[lit-ideas] Todd's little book

  • From: Teemu Pyyluoma <teme17@xxxxxxxxx>
  • To: lit-ideas@xxxxxxxxxxxxx
  • Date: Mon, 21 Jun 2004 06:25:32 -0700 (PDT)

Fashionably late as ever, I picked up on whim a
Finnish translation of Emmanule Todd's Après
l'empire/After the Empire from the library. The
translation is very well done, I particullary
apreciated using the rich idiom "carved with an axe"
to describe Huntington's thesis of the clash of
civilizations, meaning simplististic, rough,
primitive, etc.

It's a nice read, sosiological in style but more of an
essay than a scientific study. He kind of hooked me in
at the get go with the observation that both the
neo-cons and anti-americans (using Chomsky as an
example) share the same unwavering belief in USA
omnipotence. I always thought that this was exactly
the most striking thing about reactions to 9/11.

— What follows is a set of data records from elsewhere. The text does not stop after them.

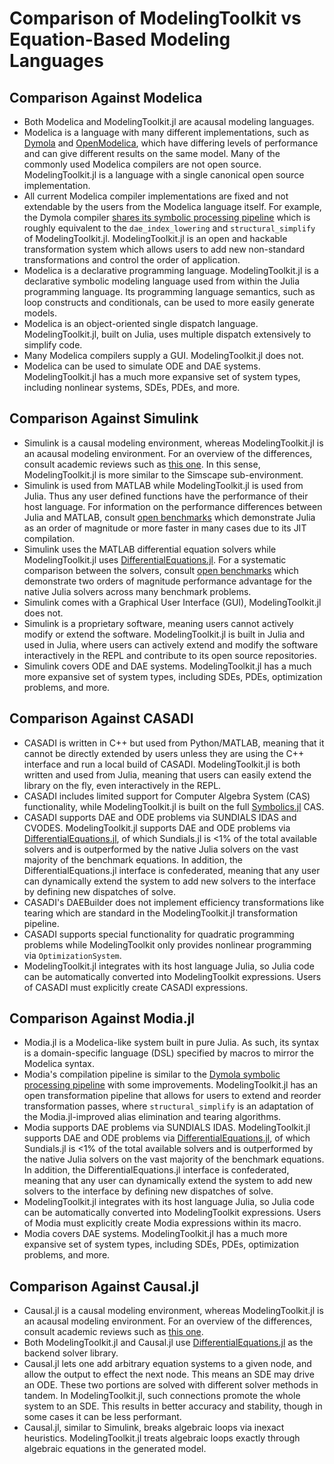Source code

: # Comparison of ModelingToolkit vs Equation-Based Modeling Languages

## Comparison Against Modelica

- Both Modelica and ModelingToolkit.jl are acausal modeling languages.
- Modelica is a language with many different implementations, such as
  [Dymola](https://www.3ds.com/products-services/catia/products/dymola/) and
  [OpenModelica](https://openmodelica.org/), which have differing levels of
  performance and can give different results on the same model. Many of the
  commonly used Modelica compilers are not open source. ModelingToolkit.jl
  is a language with a single canonical open source implementation.
- All current Modelica compiler implementations are fixed and not extendable
  by the users from the Modelica language itself. For example, the Dymola
  compiler [shares its symbolic processing pipeline](https://www.claytex.com/tech-blog/model-translation-and-symbolic-manipulation/)
  which is roughly equivalent to the `dae_index_lowering` and `structural_simplify`
  of ModelingToolkit.jl. ModelingToolkit.jl is an open and hackable transformation
  system which allows users to add new non-standard transformations and control
  the order of application.
- Modelica is a declarative programming language. ModelingToolkit.jl is a
  declarative symbolic modeling language used from within the Julia programming
  language. Its programming language semantics, such as loop constructs and
  conditionals, can be used to more easily generate models.
- Modelica is an object-oriented single dispatch language. ModelingToolkit.jl,
  built on Julia, uses multiple dispatch extensively to simplify code.
- Many Modelica compilers supply a GUI. ModelingToolkit.jl does not.
- Modelica can be used to simulate ODE and DAE systems. ModelingToolkit.jl
  has a much more expansive set of system types, including nonlinear systems,
  SDEs, PDEs, and more.

## Comparison Against Simulink

- Simulink is a causal modeling environment, whereas ModelingToolkit.jl is an
  acausal modeling environment. For an overview of the differences, consult
  academic reviews such as [this one](https://arxiv.org/abs/1909.00484). In this
  sense, ModelingToolkit.jl is more similar to the Simscape sub-environment.
- Simulink is used from MATLAB while ModelingToolkit.jl is used from Julia.
  Thus any user defined functions have the performance of their host language.
  For information on the performance differences between Julia and MATLAB,
  consult [open benchmarks](https://julialang.org/benchmarks/) which demonstrate
  Julia as an order of magnitude or more faster in many cases due to its JIT
  compilation.
- Simulink uses the MATLAB differential equation solvers while ModelingToolkit.jl
  uses [DifferentialEquations.jl](https://diffeq.sciml.ai/dev/). For a systematic
  comparison between the solvers, consult
  [open benchmarks](https://benchmarks.sciml.ai/html/MultiLanguage/wrapper_packages.html)
  which demonstrate two orders of magnitude performance advantage for the native
  Julia solvers across many benchmark problems.
- Simulink comes with a Graphical User Interface (GUI), ModelingToolkit.jl
  does not.
- Simulink is a proprietary software, meaning users cannot actively modify or
  extend the software. ModelingToolkit.jl is built in Julia and used in Julia,
  where users can actively extend and modify the software interactively in the
  REPL and contribute to its open source repositories.
- Simulink covers ODE and DAE systems. ModelingToolkit.jl has a much more
  expansive set of system types, including SDEs, PDEs, optimization problems,
  and more.

## Comparison Against CASADI

- CASADI is written in C++ but used from Python/MATLAB, meaning that it cannot be
  directly extended by users unless they are using the C++ interface and run a
  local build of CASADI. ModelingToolkit.jl is both written and used from
  Julia, meaning that users can easily extend the library on the fly, even
  interactively in the REPL.
- CASADI includes limited support for Computer Algebra System (CAS) functionality,
  while ModelingToolkit.jl is built on the full
  [Symbolics.jl](https://github.com/JuliaSymbolics/Symbolics.jl) CAS.
- CASADI supports DAE and ODE problems via SUNDIALS IDAS and CVODES. ModelingToolkit.jl
  supports DAE and ODE problems via [DifferentialEquations.jl](https://diffeq.sciml.ai/dev/),
  of which Sundials.jl is <1% of the total available solvers and is outperformed
  by the native Julia solvers on the vast majority of the benchmark equations.
  In addition, the DifferentialEquations.jl interface is confederated, meaning
  that any user can dynamically extend the system to add new solvers to the
  interface by defining new dispatches of solve.
- CASADI's DAEBuilder does not implement efficiency transformations like tearing
  which are standard in the ModelingToolkit.jl transformation pipeline.
- CASADI supports special functionality for quadratic programming problems while
  ModelingToolkit only provides nonlinear programming via `OptimizationSystem`.
- ModelingToolkit.jl integrates with its host language Julia, so Julia code
  can be automatically converted into ModelingToolkit expressions. Users of
  CASADI must explicitly create CASADI expressions.

## Comparison Against Modia.jl

- Modia.jl is a Modelica-like system built in pure Julia. As such, its syntax
  is a domain-specific language (DSL) specified by macros to mirror the Modelica
  syntax.
- Modia's compilation pipeline is similar to the
  [Dymola symbolic processing pipeline](https://www.claytex.com/tech-blog/model-translation-and-symbolic-manipulation/)
  with some improvements. ModelingToolkit.jl has an open transformation pipeline
  that allows for users to extend and reorder transformation passes, where
  `structural_simplify` is an adaptation of the Modia.jl-improved alias elimination
  and tearing algorithms.
- Modia supports DAE problems via SUNDIALS IDAS. ModelingToolkit.jl
  supports DAE and ODE problems via [DifferentialEquations.jl](https://diffeq.sciml.ai/dev/),
  of which Sundials.jl is <1% of the total available solvers and is outperformed
  by the native Julia solvers on the vast majority of the benchmark equations.
  In addition, the DifferentialEquations.jl interface is confederated, meaning
  that any user can dynamically extend the system to add new solvers to the
  interface by defining new dispatches of solve.
- ModelingToolkit.jl integrates with its host language Julia, so Julia code
  can be automatically converted into ModelingToolkit expressions. Users of
  Modia must explicitly create Modia expressions within its macro.
- Modia covers DAE systems. ModelingToolkit.jl has a much more
  expansive set of system types, including SDEs, PDEs, optimization problems,
  and more.

## Comparison Against Causal.jl

- Causal.jl is a causal modeling environment, whereas ModelingToolkit.jl is an
  acausal modeling environment. For an overview of the differences, consult
  academic reviews such as [this one](https://arxiv.org/abs/1909.00484).
- Both ModelingToolkit.jl and Causal.jl use [DifferentialEquations.jl](https://diffeq.sciml.ai/stable/)
  as the backend solver library.
- Causal.jl lets one add arbitrary equation systems to a given node, and allow
  the output to effect the next node. This means an SDE may drive an ODE. These
  two portions are solved with different solver methods in tandem. In
  ModelingToolkit.jl, such connections promote the whole system to an SDE. This
  results in better accuracy and stability, though in some cases it can be
  less performant.
- Causal.jl, similar to Simulink, breaks algebraic loops via inexact heuristics.
  ModelingToolkit.jl treats algebraic loops exactly through algebraic equations
  in the generated model.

What I really wanted to write about was the reception
of it in American press, but before going to it I'll
have to briefly summarize what he is saying, because
none of the reviews really did that. So, very briefly:
- Spread of literacy and birth control are chancing
the world to a more democratic and thus peaceful
place, terrorism in arab countries is but a passing
phenomena typical of modernizing process (like US
Civil War for example was.)
- USA lacks the economic, millitary and ideological
power to maintain an empire, due to respectively trade
imbalance, weak ground forces along with unwillingness
to sustain casualties, and increasing distrust of USA
around the globe.
- Iraq, Afganistan, etc. are just shows put on to
display US military omnipotence against third-rate
- In the future, world will have four major centres,
USA, EU, Russia and Japan, with possibly China and
South America organized around Brazil to follow. It's
too big, literate, dynamic and complex world to be
governed by one power.

He is polemic and plain wrong at times, and despite
some convincing statistics, the proof side of the
argument is wanting. But still, it is a fairly
reasonable assesment of the state of the power in the
world, more prone to cynism than unwarranted optimism.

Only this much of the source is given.